Dataset excerpts:
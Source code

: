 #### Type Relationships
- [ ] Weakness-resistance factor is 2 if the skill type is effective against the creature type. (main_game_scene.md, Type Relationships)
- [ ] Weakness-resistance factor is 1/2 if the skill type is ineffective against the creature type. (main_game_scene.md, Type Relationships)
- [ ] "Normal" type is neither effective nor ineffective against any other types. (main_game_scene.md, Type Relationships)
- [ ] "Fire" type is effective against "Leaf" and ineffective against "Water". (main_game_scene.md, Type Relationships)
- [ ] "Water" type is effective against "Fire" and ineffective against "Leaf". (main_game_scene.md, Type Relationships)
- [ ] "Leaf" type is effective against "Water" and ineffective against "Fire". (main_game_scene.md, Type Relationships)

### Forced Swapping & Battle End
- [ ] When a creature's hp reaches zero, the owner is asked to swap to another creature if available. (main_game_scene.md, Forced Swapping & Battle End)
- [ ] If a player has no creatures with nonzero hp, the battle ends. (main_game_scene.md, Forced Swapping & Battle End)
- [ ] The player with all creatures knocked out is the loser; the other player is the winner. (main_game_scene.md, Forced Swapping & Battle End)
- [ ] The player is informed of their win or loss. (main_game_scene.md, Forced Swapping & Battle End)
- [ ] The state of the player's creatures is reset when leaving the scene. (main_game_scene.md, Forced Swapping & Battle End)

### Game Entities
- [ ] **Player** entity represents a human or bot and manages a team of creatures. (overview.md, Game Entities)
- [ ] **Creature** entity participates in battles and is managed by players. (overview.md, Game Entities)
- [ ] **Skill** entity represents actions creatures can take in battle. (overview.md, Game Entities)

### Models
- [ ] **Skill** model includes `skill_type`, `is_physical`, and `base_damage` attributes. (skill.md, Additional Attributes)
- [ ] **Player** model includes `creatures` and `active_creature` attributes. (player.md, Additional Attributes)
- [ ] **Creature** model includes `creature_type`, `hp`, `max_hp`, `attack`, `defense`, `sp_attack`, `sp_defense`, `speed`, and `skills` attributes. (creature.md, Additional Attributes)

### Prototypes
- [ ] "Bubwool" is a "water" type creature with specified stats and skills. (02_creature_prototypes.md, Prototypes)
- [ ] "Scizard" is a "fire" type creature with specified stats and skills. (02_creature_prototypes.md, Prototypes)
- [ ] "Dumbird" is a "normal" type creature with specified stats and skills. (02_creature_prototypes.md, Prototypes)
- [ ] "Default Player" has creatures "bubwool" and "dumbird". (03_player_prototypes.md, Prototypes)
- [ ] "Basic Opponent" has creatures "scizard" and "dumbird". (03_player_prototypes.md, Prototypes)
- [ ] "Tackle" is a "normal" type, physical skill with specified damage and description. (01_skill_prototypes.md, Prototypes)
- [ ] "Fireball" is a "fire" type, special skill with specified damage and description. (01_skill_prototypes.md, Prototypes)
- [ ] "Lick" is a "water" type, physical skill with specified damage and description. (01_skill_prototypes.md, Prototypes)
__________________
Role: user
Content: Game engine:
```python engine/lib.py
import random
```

What is expected ::
Beginning with the top line of the data above, output every line exactly until the one that contains "### Forced Swapping & Battle End", and include that one too.

Reply ::
Source code

: #### Type Relationships
- [ ] Weakness-resistance factor is 2 if the skill type is effective against the creature type. (main_game_scene.md, Type Relationships)
- [ ] Weakness-resistance factor is 1/2 if the skill type is ineffective against the creature type. (main_game_scene.md, Type Relationships)
- [ ] "Normal" type is neither effective nor ineffective against any other types. (main_game_scene.md, Type Relationships)
- [ ] "Fire" type is effective against "Leaf" and ineffective against "Water". (main_game_scene.md, Type Relationships)
- [ ] "Water" type is effective against "Fire" and ineffective against "Leaf". (main_game_scene.md, Type Relationships)
- [ ] "Leaf" type is effective against "Water" and ineffective against "Fire". (main_game_scene.md, Type Relationships)

### Forced Swapping & Battle End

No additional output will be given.